When Queen Elizabeth II acceded to the throne in 1952, the London Stock Exchange was internationally recognised and substantially more formalised.
Nonetheless, trading was conducted face-to-face and settlement was done once a week. The main index was the FTSE 30 (begun 1935). The composition of the market in 1952 was largely major industrial companies, three of which remain on the main index today – GKN, Rolls Royce and Imperial Tobacco.
The FTSE 30 was replaced by the FTSE 100 in January 1984, the new index rising from 1,000 upon opening to just over 6,000 today, reaching an all-time high of over 7,000 earlier this year. The FTSE All Share index has risen from 200 points in January 1973 to around 3,300 points today – a capital return of roughly 7 per cent per annum, with dividends yielding an average return of 3 per cent per annum.
The landscape of the market has changed much during Her Majesty’s reign. Today, the composition is more international, trading is now electronic and settlement takes place daily on trade date plus two days. Funds, or collective investments, have become a popular way of accessing the market and spreading risk. Share ownership among UK consumers is high, boosted through large-scale privatisations and increased ease of access due to the emergence of online brokers.

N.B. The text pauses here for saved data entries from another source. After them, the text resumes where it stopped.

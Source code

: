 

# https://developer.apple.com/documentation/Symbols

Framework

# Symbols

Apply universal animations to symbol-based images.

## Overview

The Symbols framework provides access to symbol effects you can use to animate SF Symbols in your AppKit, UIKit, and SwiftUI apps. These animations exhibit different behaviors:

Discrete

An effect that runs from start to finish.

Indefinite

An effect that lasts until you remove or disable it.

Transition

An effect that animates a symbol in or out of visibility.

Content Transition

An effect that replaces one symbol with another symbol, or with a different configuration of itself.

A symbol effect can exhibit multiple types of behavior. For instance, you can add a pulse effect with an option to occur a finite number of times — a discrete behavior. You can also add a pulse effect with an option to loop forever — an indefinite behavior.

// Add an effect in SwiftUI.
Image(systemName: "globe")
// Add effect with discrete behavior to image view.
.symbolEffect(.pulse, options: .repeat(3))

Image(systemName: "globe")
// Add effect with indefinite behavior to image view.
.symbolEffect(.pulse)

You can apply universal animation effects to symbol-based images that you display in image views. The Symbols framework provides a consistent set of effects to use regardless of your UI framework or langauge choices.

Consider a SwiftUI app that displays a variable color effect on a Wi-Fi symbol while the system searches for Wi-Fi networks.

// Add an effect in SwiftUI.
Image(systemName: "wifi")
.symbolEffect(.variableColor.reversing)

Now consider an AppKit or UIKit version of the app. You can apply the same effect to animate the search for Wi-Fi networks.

“During Her Majesty’s reign the stock market has prospered,” says Richard Stone, chief executive of The Share Centre.
“Taking a long view – as one should when investing – the market has delivered close to double digit per annum returns when looking at both capital and income. The last 63 years demonstrate equities can provide good returns if investors can ride through volatility. Hopefully there will be many more years to come with Her Majesty as monarch, and the markets may enjoy more of the stability the Country as a whole has seen during this time.”